TASK ITEM: Beneath this task is a listing; tally its lines that contain "source" and give only the total.

RECORDS TO PROCESS:
= Beginning of Section =

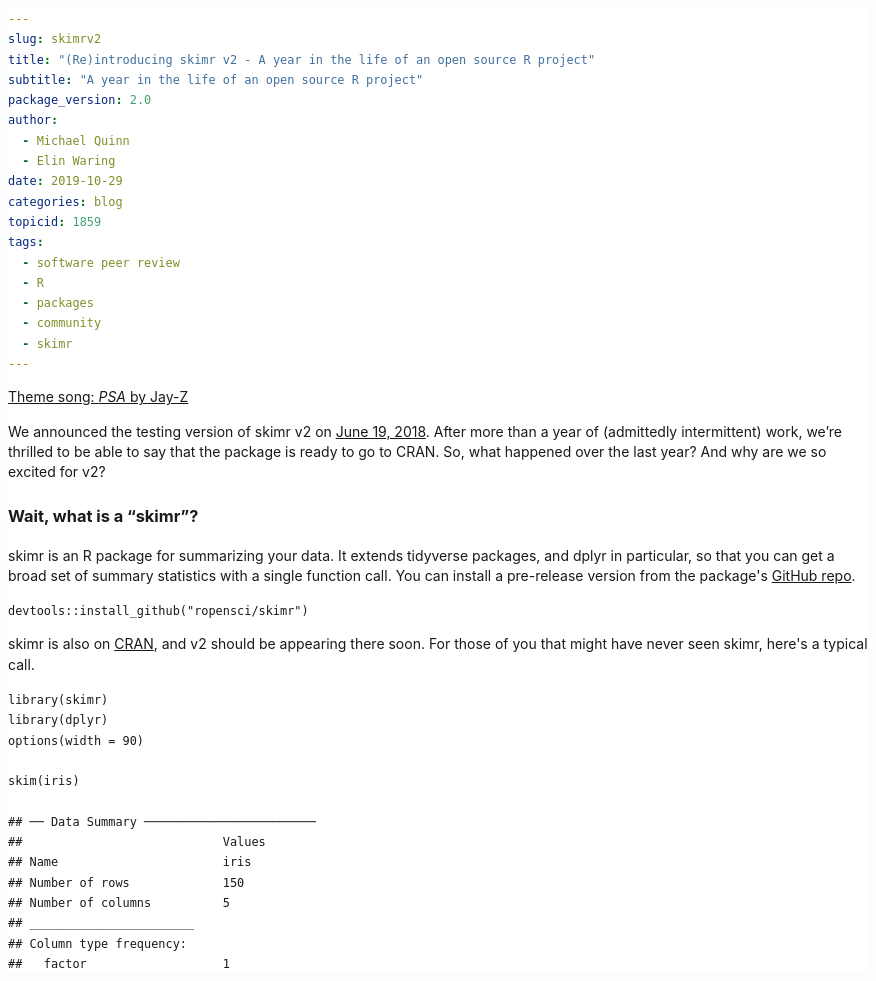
 ```yaml
---
slug: skimrv2
title: "(Re)introducing skimr v2 - A year in the life of an open source R project"
subtitle: "A year in the life of an open source R project"
package_version: 2.0
author:
  - Michael Quinn
  - Elin Waring
date: 2019-10-29
categories: blog
topicid: 1859
tags:
  - software peer review
  - R
  - packages
  - community
  - skimr
---
```


[Theme song: *PSA* by Jay-Z](https://www.youtube.com/watch?v=-LzdKH1naok)

We announced the testing version of skimr v2 on
[June 19, 2018](https://github.com/ropensci/skimr/issues/341). After more than a
year of (admittedly intermittent) work, we’re thrilled to be able to say that
the package is ready to go to CRAN. So, what happened over the last year? And
why are we so excited for v2?

### Wait, what is a “skimr”?

skimr is an R package for summarizing your data. It extends tidyverse packages,
and dplyr in particular, so that you can get a broad set of summary statistics
with a single function call. You can install a pre-release version from the
package's [GitHub repo](https://github.com/ropensci/skimr).

    devtools::install_github("ropensci/skimr")

skimr is also on
[CRAN](https://cran.r-project.org/web/packages/skimr/index.html), and v2 should
be appearing there soon. For those of you that might have never seen skimr,
here's a typical call.

    library(skimr)
    library(dplyr)
    options(width = 90)

    skim(iris)

    ## ── Data Summary ────────────────────────
    ##                            Values
    ## Name                       iris
    ## Number of rows             150
    ## Number of columns          5
    ## _______________________
    ## Column type frequency:
    ##   factor                   1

= End of Section =

TASK RESPONSE: 2